Regarding preserve restore command

Himani Srihan

Join Date: Apr 2020

Posts: 51
#1

Regarding preserve restore command

19 Nov 2024, 13:57

Hello,

I am currently facing three questions regarding the preserve and restore commands. I would be thankful for any clarifications on this.

(1) My first question is regarding example 1 in the STATA manual preserve.pdf . What exactly is the need for preserve in this example? If the user does not need the data back for further analysis, once she has the results, when she closes her dataset, the dataset will return to its original form unless she decides to save the new data.

(2) On page (1), under options, the manual states "preserve instructs restore to restore the data now, but not to cancel the restoration of the data again at program conclusion. If preserve is not specified, the scheduled restoration at program conclusion is canceled." What does this sentence imply? For every command, would we always not use the preserve command first and then the restore command.

(3) For my code, I am starting by cleaning the data. After I clean the data, I need to start doing different analysis that require the same clean data. I do not want to clean the data every time I work with different research questions, so I am using the preserve and restore commands in STATA. I am assuming the command would go something like:

************************************************** ***************************************

(clean the data)
*preserve the clean data
preserve
(research question 1 analysis)
*saving new research data from research question 1 analysis as a different file
save
*now I need to restore the clean data for my second research question
restore
*preserve again as I need to keep my original clean data
preserve
(research question 2 analysis)
*saving new research data from research question 2 analysis as a different file
save
*now restore the clean data
restore

************************************************** **********************************************

Once I close my dataset after my final command "restore", I wanted to confirm that the data would go back to its original form (the one that was there before I cleaned the data).

Thank you for your time!
Tags: None
George Ford

Join Date: Aug 2014

Posts: 3120
#2

19 Nov 2024, 14:33

preserve/restore allows you to do whatever you want, but all is lost (if not saved) upon restore at which time the original data is restored unaltered.

I use it as you are all the time, especially when constructing a dataset.

frames is another way to do what you want.
Comment
Clyde Schechter

Join Date: Apr 2014

Posts: 29956
#3

19 Nov 2024, 14:52

(1) My first question is regarding example 1 in the STATA manual preserve.pdf . What exactly is the need for preserve in this example? If the user does not need the data back for further analysis, once she has the results, when she closes her dataset, the dataset will return to its original form unless she decides to save the new data.

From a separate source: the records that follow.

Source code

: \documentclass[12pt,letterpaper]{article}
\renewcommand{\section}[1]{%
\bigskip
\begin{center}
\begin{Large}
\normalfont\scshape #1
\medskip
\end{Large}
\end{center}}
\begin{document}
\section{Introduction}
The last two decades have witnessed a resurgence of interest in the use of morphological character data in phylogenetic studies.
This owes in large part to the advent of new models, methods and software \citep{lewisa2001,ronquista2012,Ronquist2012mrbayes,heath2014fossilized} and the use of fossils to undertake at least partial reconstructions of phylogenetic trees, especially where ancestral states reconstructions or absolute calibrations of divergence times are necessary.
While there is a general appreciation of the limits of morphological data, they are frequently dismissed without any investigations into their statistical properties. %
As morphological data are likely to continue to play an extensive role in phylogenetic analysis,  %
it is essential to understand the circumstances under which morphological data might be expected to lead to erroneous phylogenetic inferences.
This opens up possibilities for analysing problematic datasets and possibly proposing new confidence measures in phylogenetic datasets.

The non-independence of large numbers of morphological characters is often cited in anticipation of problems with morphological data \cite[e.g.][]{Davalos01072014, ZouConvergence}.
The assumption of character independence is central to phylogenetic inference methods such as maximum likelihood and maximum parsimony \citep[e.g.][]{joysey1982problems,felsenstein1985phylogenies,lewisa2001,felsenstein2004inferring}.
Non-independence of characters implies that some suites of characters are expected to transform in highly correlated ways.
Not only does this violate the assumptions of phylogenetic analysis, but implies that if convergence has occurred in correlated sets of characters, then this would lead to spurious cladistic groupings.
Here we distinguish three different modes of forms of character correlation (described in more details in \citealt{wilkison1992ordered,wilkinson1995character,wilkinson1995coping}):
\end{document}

The -preserve- command is necessary because the code that follows it destroys the original data in order to make a calculation, and this is in the context of a program. In a program, as opposed to a do-file, one is typically writing code that will solve some particular problem, and is intended for general use. By general use, I mean that you do not know who the users of this program will be, and you cannot know what they plan to do with the results your program creates. The user may well need the original data back after the program terminates--and you can't know if this will be the case or not when you write the program. So the general framework for programs is that you avoid "side-effects." That is, when the user uses your program, they can assume that any results calculated will be returned in -r()- or -e()- (or occasionally elsewhere), or in new variables whose names have been specified in the program-call command, and the data set will not have changed from its pre-program state.

If this example were in a do-file, then the -preserve- would indeed be unneeded because you could simply chose in you do-file to exit without saving the modified version of the data. But in a -program- you are programming for some future user whose circumstances and needs you cannot anticipate.

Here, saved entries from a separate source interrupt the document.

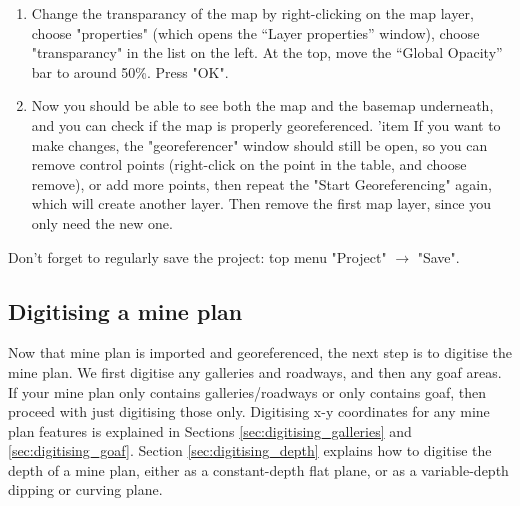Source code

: \begin{enumerate}
    \item Change the transparancy of the map by right-clicking on the map layer, choose "properties" (which opens the “Layer properties” window), choose "transparancy" in the list on the left. At the top, move the “Global Opacity” bar to around 50\%. Press "OK".
    \item Now you should be able to see both the map and the basemap underneath, and you can check if the map is properly georeferenced. 
    'item If you want to make changes, the "georeferencer" window should still be open, so you can remove control points (right-click on the point in the table, and choose remove), or add more points, then repeat the "Start Georeferencing" again, which will create another layer. Then remove the first map layer, since you only need the new one. 
\end{enumerate}
Don’t forget to regularly save the project: top menu "Project" $\rightarrow$ "Save".

\subsection{Digitising a mine plan}
Now that mine plan is imported and georeferenced, the next step is to digitise the mine plan. We first digitise any galleries and roadways, and then any goaf areas. If your mine plan only contains galleries/roadways or only contains goaf, then proceed with just digitising those only. Digitising x-y coordinates for any mine plan features is explained in Sections \ref{sec:digitising_galleries} and \ref{sec:digitising_goaf}. Section \ref{sec:digitising_depth} explains how to digitise the depth of a mine plan, either as a constant-depth flat plane, or as a variable-depth dipping or curving plane.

(2) On page (1), under options, the manual states "preserve instructs restore to restore the data now, but not to cancel the restoration of the data again at program conclusion. If preserve is not specified, the scheduled restoration at program conclusion is canceled." What does this sentence imply? For every command, would we always not use the preserve command first and then the restore command.

I think what the manual says here, although accurate as a description of what Stata does, fails to make clear the purpose of this. When you -restore- your data, the copy of the original data that Stata made with the -preserve- command is, by default, abandoned. Suppose you want to do something like this:

Code:

use my_data, clear // DO SOME CALCULATIONS THAT ADD SOME NEW VARIABLES // TO THE DATA preserve // PERFORM A CALCULATION THAT DESTROYS THE AUGMENTED DATA restore preserve // PERFORM ANOTHER CALCULATION, STARTING FROM THE PREVIOUSLY AUGMENTED DATA, // THAT, AGAIN, DESTROYS THE DATA restore preserve // PERFORM YET ANOTHER CALCULATION, STARTING FROM THE PREVIOUSLY AUGMENTED DATA, // THAT, AGAIN, DESTROYS THE DATA ...

Notice that you have had to -preserve- the data three times here. Each of those requires a disk write operation*, which, if your data set is large, can be very time-consuming. Imagine, in fact, that instead of a sequence of three calculations, it was a calculation in a loop being iterated maybe thousands of times. You will be thrashing the disk till the cows come home! Wouldn't it make more sense to write the data to the disk just once and at each -restore-, just read in that same first copy? That-s what -restore, preserve- allows you to do. Rather than losing the -preserve-d data, -restore, preserve- brings that data back into memory, but also retains the -preserve-d copy for future use, or for automatic restoration at the end..

(3) For my code, I am starting by cleaning the data. After I clean the data, I need to start doing different analysis that require the same clean data. I do not want to clean the data every time I work with different research questions, so I am using the preserve and restore commands in STATA. I am assuming the command would go something like:...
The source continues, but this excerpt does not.